[Saved data entries]
—————

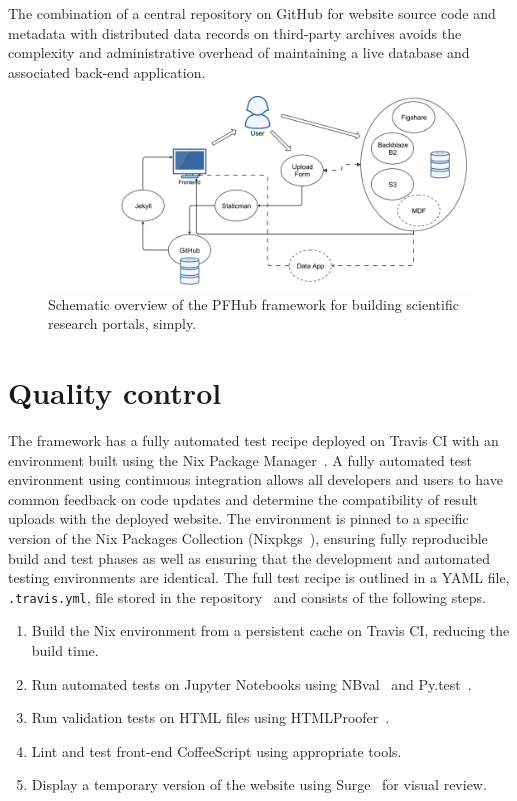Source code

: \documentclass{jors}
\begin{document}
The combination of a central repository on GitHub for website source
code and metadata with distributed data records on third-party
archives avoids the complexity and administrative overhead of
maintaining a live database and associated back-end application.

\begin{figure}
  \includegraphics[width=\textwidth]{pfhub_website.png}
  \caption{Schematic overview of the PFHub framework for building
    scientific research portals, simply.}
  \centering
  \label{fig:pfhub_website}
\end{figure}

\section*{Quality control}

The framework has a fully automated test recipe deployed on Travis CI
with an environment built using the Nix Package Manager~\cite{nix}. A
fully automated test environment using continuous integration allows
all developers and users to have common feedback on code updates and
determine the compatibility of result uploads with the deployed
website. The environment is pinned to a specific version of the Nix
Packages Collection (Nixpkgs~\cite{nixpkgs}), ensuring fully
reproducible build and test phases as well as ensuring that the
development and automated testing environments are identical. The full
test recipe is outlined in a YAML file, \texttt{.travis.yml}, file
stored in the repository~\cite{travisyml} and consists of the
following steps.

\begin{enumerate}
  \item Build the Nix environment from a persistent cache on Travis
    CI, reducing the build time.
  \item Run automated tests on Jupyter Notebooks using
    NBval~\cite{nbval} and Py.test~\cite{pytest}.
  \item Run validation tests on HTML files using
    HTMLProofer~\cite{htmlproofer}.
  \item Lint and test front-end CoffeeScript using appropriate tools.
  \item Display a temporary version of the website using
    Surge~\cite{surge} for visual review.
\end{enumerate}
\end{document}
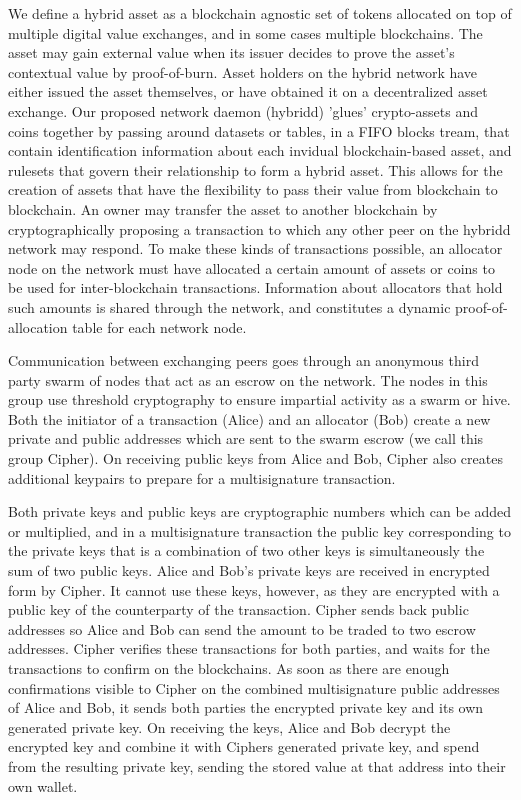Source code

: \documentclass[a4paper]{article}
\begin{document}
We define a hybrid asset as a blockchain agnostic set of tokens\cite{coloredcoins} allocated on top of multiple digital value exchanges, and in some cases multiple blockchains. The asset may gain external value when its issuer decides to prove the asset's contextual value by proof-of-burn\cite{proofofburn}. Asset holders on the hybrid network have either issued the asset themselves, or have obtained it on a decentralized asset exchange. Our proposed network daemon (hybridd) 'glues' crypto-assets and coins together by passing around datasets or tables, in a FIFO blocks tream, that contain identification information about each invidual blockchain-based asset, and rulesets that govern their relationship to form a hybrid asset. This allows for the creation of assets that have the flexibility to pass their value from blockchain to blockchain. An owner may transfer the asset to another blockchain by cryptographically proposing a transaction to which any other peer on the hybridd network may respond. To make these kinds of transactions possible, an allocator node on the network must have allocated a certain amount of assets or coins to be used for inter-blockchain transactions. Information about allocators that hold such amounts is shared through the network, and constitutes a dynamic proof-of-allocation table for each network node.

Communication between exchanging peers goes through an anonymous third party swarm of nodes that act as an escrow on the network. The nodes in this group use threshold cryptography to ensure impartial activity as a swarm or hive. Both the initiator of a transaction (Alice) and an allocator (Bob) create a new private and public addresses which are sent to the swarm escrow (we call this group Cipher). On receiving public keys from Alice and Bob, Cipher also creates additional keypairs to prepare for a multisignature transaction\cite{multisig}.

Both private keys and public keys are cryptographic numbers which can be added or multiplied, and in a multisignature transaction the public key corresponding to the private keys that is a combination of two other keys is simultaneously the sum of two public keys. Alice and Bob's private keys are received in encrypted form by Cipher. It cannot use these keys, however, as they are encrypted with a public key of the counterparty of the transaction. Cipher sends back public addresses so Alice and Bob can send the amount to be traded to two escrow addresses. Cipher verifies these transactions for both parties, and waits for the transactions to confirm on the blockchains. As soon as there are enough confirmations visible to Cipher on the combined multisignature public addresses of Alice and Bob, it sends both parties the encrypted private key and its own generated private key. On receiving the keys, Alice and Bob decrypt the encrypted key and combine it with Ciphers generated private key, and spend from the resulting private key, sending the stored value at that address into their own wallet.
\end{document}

—————

[Exercise objective]
Your answer should be an exact copy of the entries above, with no images included.

[Task response]
Source code

: \documentclass{jors}
\begin{document}
The combination of a central repository on GitHub for website source
code and metadata with distributed data records on third-party
archives avoids the complexity and administrative overhead of
maintaining a live database and associated back-end application.

\begin{figure}
  \includegraphics[width=\textwidth]{pfhub_website.png}
  \caption{Schematic overview of the PFHub framework for building
    scientific research portals, simply.}
  \centering
  \label{fig:pfhub_website}
\end{figure}

\section*{Quality control}

The framework has a fully automated test recipe deployed on Travis CI
with an environment built using the Nix Package Manager~\cite{nix}. A
fully automated test environment using continuous integration allows
all developers and users to have common feedback on code updates and
determine the compatibility of result uploads with the deployed
website. The environment is pinned to a specific version of the Nix
Packages Collection (Nixpkgs~\cite{nixpkgs}), ensuring fully
reproducible build and test phases as well as ensuring that the
development and automated testing environments are identical. The full
test recipe is outlined in a YAML file, \texttt{.travis.yml}, file
stored in the repository~\cite{travisyml} and consists of the
following steps.

\begin{enumerate}
  \item Build the Nix environment from a persistent cache on Travis
    CI, reducing the build time.
  \item Run automated tests on Jupyter Notebooks using
    NBval~\cite{nbval} and Py.test~\cite{pytest}.
  \item Run validation tests on HTML files using
    HTMLProofer~\cite{htmlproofer}.
  \item Lint and test front-end CoffeeScript using appropriate tools.
  \item Display a temporary version of the website using
    Surge~\cite{surge} for visual review.
\end{enumerate}
\end{document}
Source code

: \documentclass[a4paper]{article}
\begin{document}
We define a hybrid asset as a blockchain agnostic set of tokens\cite{coloredcoins} allocated on top of multiple digital value exchanges, and in some cases multiple blockchains. The asset may gain external value when its issuer decides to prove the asset's contextual value by proof-of-burn\cite{proofofburn}. Asset holders on the hybrid network have either issued the asset themselves, or have obtained it on a decentralized asset exchange. Our proposed network daemon (hybridd) 'glues' crypto-assets and coins together by passing around datasets or tables, in a FIFO blocks tream, that contain identification information about each invidual blockchain-based asset, and rulesets that govern their relationship to form a hybrid asset. This allows for the creation of assets that have the flexibility to pass their value from blockchain to blockchain. An owner may transfer the asset to another blockchain by cryptographically proposing a transaction to which any other peer on the hybridd network may respond. To make these kinds of transactions possible, an allocator node on the network must have allocated a certain amount of assets or coins to be used for inter-blockchain transactions. Information about allocators that hold such amounts is shared through the network, and constitutes a dynamic proof-of-allocation table for each network node.

Communication between exchanging peers goes through an anonymous third party swarm of nodes that act as an escrow on the network. The nodes in this group use threshold cryptography to ensure impartial activity as a swarm or hive. Both the initiator of a transaction (Alice) and an allocator (Bob) create a new private and public addresses which are sent to the swarm escrow (we call this group Cipher). On receiving public keys from Alice and Bob, Cipher also creates additional keypairs to prepare for a multisignature transaction\cite{multisig}.

Both private keys and public keys are cryptographic numbers which can be added or multiplied, and in a multisignature transaction the public key corresponding to the private keys that is a combination of two other keys is simultaneously the sum of two public keys. Alice and Bob's private keys are received in encrypted form by Cipher. It cannot use these keys, however, as they are encrypted with a public key of the counterparty of the transaction. Cipher sends back public addresses so Alice and Bob can send the amount to be traded to two escrow addresses. Cipher verifies these transactions for both parties, and waits for the transactions to confirm on the blockchains. As soon as there are enough confirmations visible to Cipher on the combined multisignature public addresses of Alice and Bob, it sends both parties the encrypted private key and its own generated private key. On receiving the keys, Alice and Bob decrypt the encrypted key and combine it with Ciphers generated private key, and spend from the resulting private key, sending the stored value at that address into their own wallet.
\end{document}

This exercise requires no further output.